Second, you are recomputing y[ii,jj]-limit and y[ii,jj]+limitevery time. If you have enough memory, you can-precomputer these:ym = y-limitandyp = y+limit`.

Third, appending to a list is slower than creating an array and setting the values for long lists vs. long arrays. You can also skip the entire else clause by pre-setting the default value.

Fourth, you are computing min(dist) twice, and further may be using the python version rather than the numpy version, the latter being faster for arrays (which is another reason to make dist and array).

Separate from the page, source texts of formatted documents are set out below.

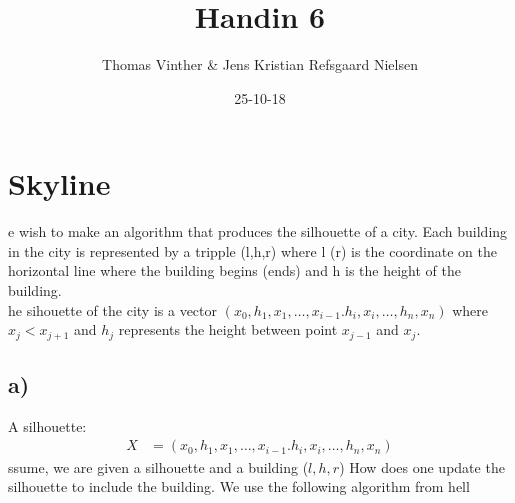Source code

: \documentclass{article}
\theoremstyle{remark}
\numberwithin{equation}{section}
\begin{document}
	\author{Thomas Vinther \& Jens Kristian Refsgaard Nielsen}
	\title{Handin 6}
	\date{25-10-18}
	\maketitle
	\section{Skyline}
	e wish to make an algorithm that produces the silhouette of a city. Each building in the city is represented by a tripple (l,h,r) where l (r) is the coordinate on the horizontal line where the building begins (ends) and h is the height of the building.\\
	he sihouette of the city is a vector $(x_0,h_1,x_1,\dots,x_{i-1}.h_i,x_i,\dots,h_n,x_n)$ where $x_j<x_{j+1}$ and $h_j$ represents the height between point $x_{j-1}$ and $x_j$.\\
	\subsection{a)}
	A silhouette: %
	\begin{align}
	X&=(x_0,h_1,x_1,\dots,x_{i-1}.h_i,x_i,\dots,h_n,x_n)
	\end{align}
	ssume, we are given a silhouette and a building ($l,h,r$) How does one update the silhouette to include the building.
	We use the following algorithm from hell\\
	
\end{document}
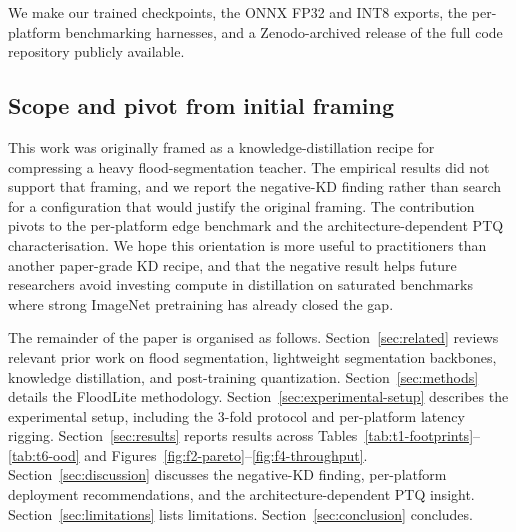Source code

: We make our trained checkpoints, the ONNX FP32 and INT8 exports, the per-platform benchmarking harnesses, and a Zenodo-archived release of the full code repository publicly available.

\subsection{Scope and pivot from initial framing}
\label{sec:scope-pivot}

This work was originally framed as a knowledge-distillation recipe for compressing a heavy flood-segmentation teacher. The empirical results did not support that framing, and we report the negative-KD finding rather than search for a configuration that would justify the original framing. The contribution pivots to the per-platform edge benchmark and the architecture-dependent PTQ characterisation. We hope this orientation is more useful to practitioners than another paper-grade KD recipe, and that the negative result helps future researchers avoid investing compute in distillation on saturated benchmarks where strong ImageNet pretraining has already closed the gap.

The remainder of the paper is organised as follows. Section~\ref{sec:related} reviews relevant prior work on flood segmentation, lightweight segmentation backbones, knowledge distillation, and post-training quantization. Section~\ref{sec:methods} details the FloodLite methodology. Section~\ref{sec:experimental-setup} describes the experimental setup, including the 3-fold protocol and per-platform latency rigging. Section~\ref{sec:results} reports results across Tables~\ref{tab:t1-footprints}--\ref{tab:t6-ood} and Figures~\ref{fig:f2-pareto}--\ref{fig:f4-throughput}. Section~\ref{sec:discussion} discusses the negative-KD finding, per-platform deployment recommendations, and the architecture-dependent PTQ insight. Section~\ref{sec:limitations} lists limitations. Section~\ref{sec:conclusion} concludes.
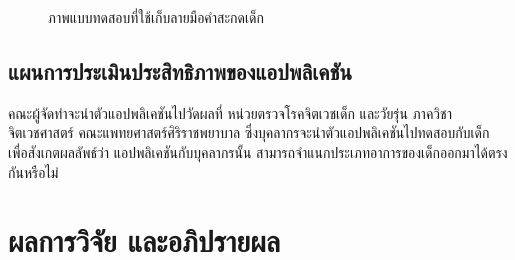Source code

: \documentclass[12pt,oneside,openright,a4paper]{cpe-thai-project}
\begin{document}
\begin{figure}[!ht]\centering
  \setlength{\fboxrule}{0.2mm} %
  \setlength{\fboxsep}{1cm}
  \caption{ภาพแบบทดสอบที่ใช้เก็บลายมือคำสะกดเด็ก}\label{fig:system}
    
\end{figure}
\newpage

\section{แผนการประเมินประสิทธิภาพของแอปพลิเคชัน}
คณะผู้จัดทำจะนำตัวแอปพลิเคชันไปวัดผลที่ หน่วยตรวจโรคจิตเวชเด็ก และวัยรุ่น ภาควิชาจิตเวชศาสตร์ คณะแพทยศาสตร์ศิริราชพยาบาล  ซึ่งบุคลากรจะนำตัวแอปพลิเคชันไปทดสอบกับเด็ก เพื่อสังเกตผลลัพธ์ว่า แอปพลิเคชันกับบุคลากรนั้น สามารถจำแนกประเภทอาการของเด็กออกมาได้ตรงกันหรือไม่ 

\chapter{ผลการวิจัย และอภิปรายผล}
\end{document}
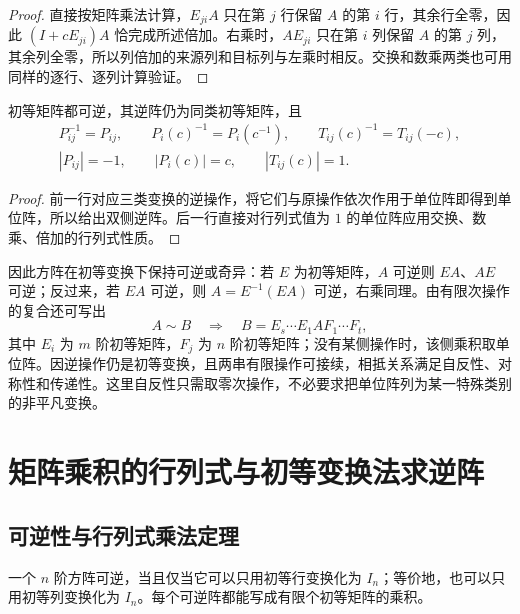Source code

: \begin{proof}
直接按矩阵乘法计算，$E_{ji}A$ 只在第 $j$ 行保留 $A$ 的第 $i$ 行，其余行全零，因此 $(I+cE_{ji})A$ 恰完成所述倍加。右乘时，$AE_{ji}$ 只在第 $i$ 列保留 $A$ 的第 $j$ 列，其余列全零，所以列倍加的来源列和目标列与左乘时相反。交换和数乘两类也可用同样的逐行、逐列计算验证。
\end{proof}

\begin{corollary}
\label{cor:matrix-elementary-inverse-determinant}
初等矩阵都可逆，其逆阵仍为同类初等矩阵，且
\[
    \begin{gathered}
        P_{ij}^{-1}=P_{ij},\qquad
        P_i(c)^{-1}=P_i(c^{-1}),\qquad
        T_{ij}(c)^{-1}=T_{ij}(-c),\\
        |P_{ij}|=-1,\qquad |P_i(c)|=c,\qquad |T_{ij}(c)|=1.
    \end{gathered}
\]
\end{corollary}

\begin{proof}
前一行对应三类变换的逆操作，将它们与原操作依次作用于单位阵即得到单位阵，所以给出双侧逆阵。后一行直接对行列式值为 $1$ 的单位阵应用交换、数乘、倍加的行列式性质。
\end{proof}

因此方阵在初等变换下保持可逆或奇异：若 $E$ 为初等矩阵，$A$ 可逆则 $EA$、$AE$ 可逆；反过来，若 $EA$ 可逆，则 $A=E^{-1}(EA)$ 可逆，右乘同理。由有限次操作的复合还可写出
\begin{equation}
\label{eq:matrix-equivalence-products}
    A\sim B\quad\Longrightarrow\quad
    B=E_s\cdots E_1AF_1\cdots F_t,
\end{equation}
其中 $E_i$ 为 $m$ 阶初等矩阵，$F_j$ 为 $n$ 阶初等矩阵；没有某侧操作时，该侧乘积取单位阵。因逆操作仍是初等变换，且两串有限操作可接续，相抵关系满足自反性、对称性和传递性。这里自反性只需取零次操作，不必要求把单位阵列为某一特殊类别的非平凡变换。

\section{矩阵乘积的行列式与初等变换法求逆阵}
\label{sec:matrix-determinant-inversion}

\subsection{可逆性与行列式乘法定理}

\begin{lemma}
\label{lem:matrix-invertible-row-reduction}
一个 $n$ 阶方阵可逆，当且仅当它可以只用初等行变换化为 $I_n$；等价地，也可以只用初等列变换化为 $I_n$。每个可逆阵都能写成有限个初等矩阵的乘积。
\end{lemma}

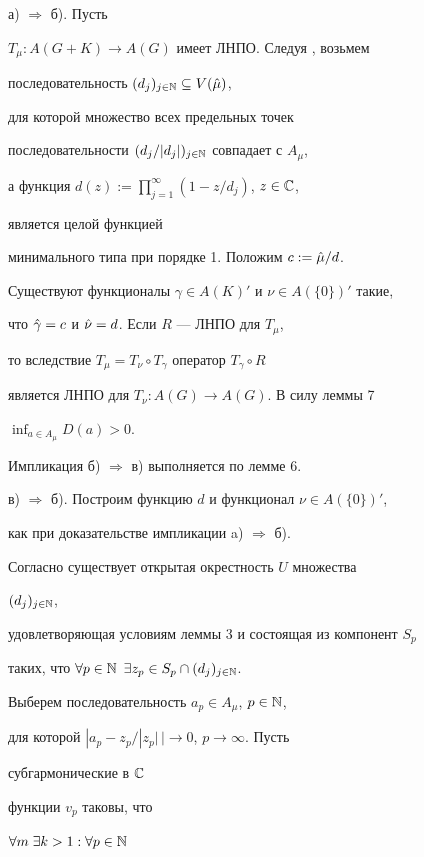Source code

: \begin{pf} а) $\Rightarrow$ б). Пусть 


$T_\mu :A(G+K)\to A(G)$ имеет ЛНПО. Следуя \cite{Kor3}, возьмем 


последовательность $(d_j)_{j\in\Bbb N}\subseteq V(\Hat \mu)$, 


для которой множество всех предельных точек 


последовательности $(d_j/|d_j|)_{j\in\Bbb N}$ совпадает с $A_\mu$, 


а функция $d(z):=\prod^\infty_{j=1}(1-z/d_j)$, $z\in\Bbb C$,


является целой функцией 


минимального типа при порядке 1. Положим $c:=\Hat\mu/d$. 


Существуют функционалы $\gamma\in A(K)'$ и $\nu\in A(\{0\})'$ такие, 


что $\Hat\gamma=c$ и $\Hat\nu=d$. Если $R$ --- ЛНПО для $T_\mu$, 


то вследствие $T_\mu=T_\nu\circ T_\gamma$ оператор $T_\gamma\circ R$ 


является ЛНПО для $T_\nu :A(G)\to A(G)$. В силу леммы 7 


$\inf_{a\in A_\mu}D(a)>0$. 


 


Импликация б) $\Rightarrow$ в) выполняется по лемме 6. 


 


в) $\Rightarrow$ б). Построим функцию $d$ и функционал $\nu\in A(\{0\})'$, 


как при доказательстве импликации a) $\Rightarrow$ б). 


Согласно \cite{Lev} существует открытая окрестность $U$ множества 


$(d_j)_{j\in\Bbb N}$, 


удовлетворяющая условиям леммы 3 и состоящая из компонент $S_p$ 


таких, что $\forall p\in\Bbb N$ $\exists z_p\in S_p\cap(d_j)_{j\in\Bbb N}$. 


Выберем последовательность $a_p\in A_\mu$, $p\in\Bbb N$, 


для которой $|a_p-z_p/|z_p|\,|\to 0$, $p\to\infty$. Пусть 


субгармонические в $\Bbb C$ 


функции $v_p$ таковы, что 


$\forall m\;\exists k>1:\forall p\in\Bbb N$ 



\end{pf}
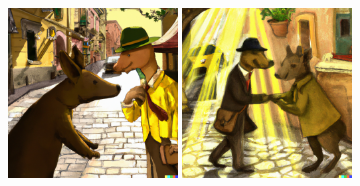 \documentclass{article}
\newcommand{\imagewidthfactor}{0.4}
\begin{document}
\begin{figure}[h!]
\vspace{1.1em}
\includegraphics[width=\imagewidthfactor\textwidth]{media/3c.png}
\quad
\includegraphics[width=\imagewidthfactor\textwidth]{media/3d.png}
\end{figure}
\end{document}
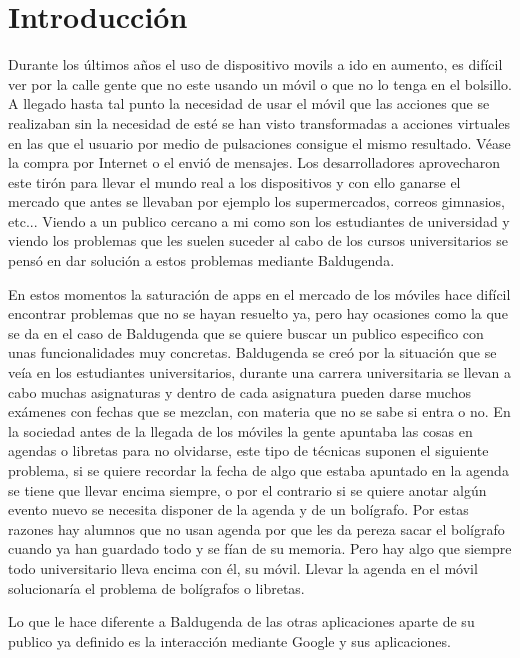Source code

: \chapter{Introducción}

Durante los últimos años el uso de \glspl{dispositivo movil} a ido en aumento, es difícil ver por la calle gente que no este usando un móvil o que no lo tenga en el bolsillo. A llegado hasta tal punto la necesidad de usar el móvil que las acciones que se realizaban sin la necesidad de esté se han visto transformadas a acciones virtuales en las que el usuario por medio de pulsaciones consigue el mismo resultado. Véase la compra por Internet o el envió de mensajes.
Los desarrolladores aprovecharon este tirón para llevar el mundo real a los dispositivos y con ello ganarse el mercado que antes se llevaban por ejemplo los supermercados, correos gimnasios, etc...
Viendo a un publico cercano a mi como son los estudiantes de universidad y viendo los problemas que les suelen suceder al cabo de los cursos universitarios se pensó en dar solución a estos problemas mediante Baldugenda.

En estos momentos la saturación de apps en el mercado de los móviles hace difícil encontrar problemas que no se hayan resuelto ya, pero hay ocasiones como la que se da en el caso de Baldugenda que se quiere buscar un publico especifico con unas funcionalidades muy concretas. Baldugenda se creó por la situación que se veía en los estudiantes universitarios, durante una carrera universitaria se llevan a cabo muchas asignaturas y dentro de cada asignatura pueden darse muchos exámenes con fechas que se mezclan, con materia que no se sabe si entra o no. En la sociedad antes de la llegada de los móviles la gente apuntaba las cosas en agendas o libretas para no olvidarse, este tipo de técnicas suponen el siguiente problema, si se quiere recordar la fecha de algo que estaba apuntado en la agenda se tiene que llevar encima siempre, o por el contrario si se quiere anotar algún evento nuevo se necesita disponer de la agenda y de un bolígrafo. Por estas razones hay alumnos que no usan agenda por que les da pereza sacar el bolígrafo cuando ya han guardado todo y se fían de su memoria. Pero hay algo que siempre todo universitario lleva encima con él, su móvil. Llevar la agenda en el móvil solucionaría el problema de bolígrafos o libretas. 

Lo que le hace diferente a Baldugenda de las otras aplicaciones aparte de su publico ya definido es la interacción mediante Google y sus aplicaciones.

However, the biggest speedup would be to vectorize the inner two loops. Here is my tests, with x=np.random.random((10,10)) and y=np.random.random((100,100)):

Your version takes 623 ms.

Here is my version, which takes 7.6 ms:

dta = 26
limit = 130

dist_to_agree = np.zeros_like(x)
dist_min = []

ym = y-limit
yp = y+limit
for i, xi in enumerate(x):
    irange = (i-np.arange(i+10-dta, i+10+dta))**2
    if not irange.size:
        continue

    ymi = ym[i+10-dta:i+10+dta, :]
    ypi = yp[i+10-dta:i+10+dta, :]

    for j, xij in enumerate(xi):
        jrange = (j-np.arange(j+10-dta, j+10+dta))**2
        if not jrange.size:
            continue

        ymij = ymi[:, j+10-dta:j+10+dta]
        ypij = ypi[:, j+10-dta:j+10+dta]

        imesh, jmesh = np.meshgrid(irange, jrange, indexing='ij')
        dist = np.sqrt(imesh+jmesh)
        dist[ymij > xij  or xij < ypij]  = 10

        mindist = dist.min()
        dist_min.append(mindist)
        dist_to_agree[i,j] = mindist

print(dist_to_agree)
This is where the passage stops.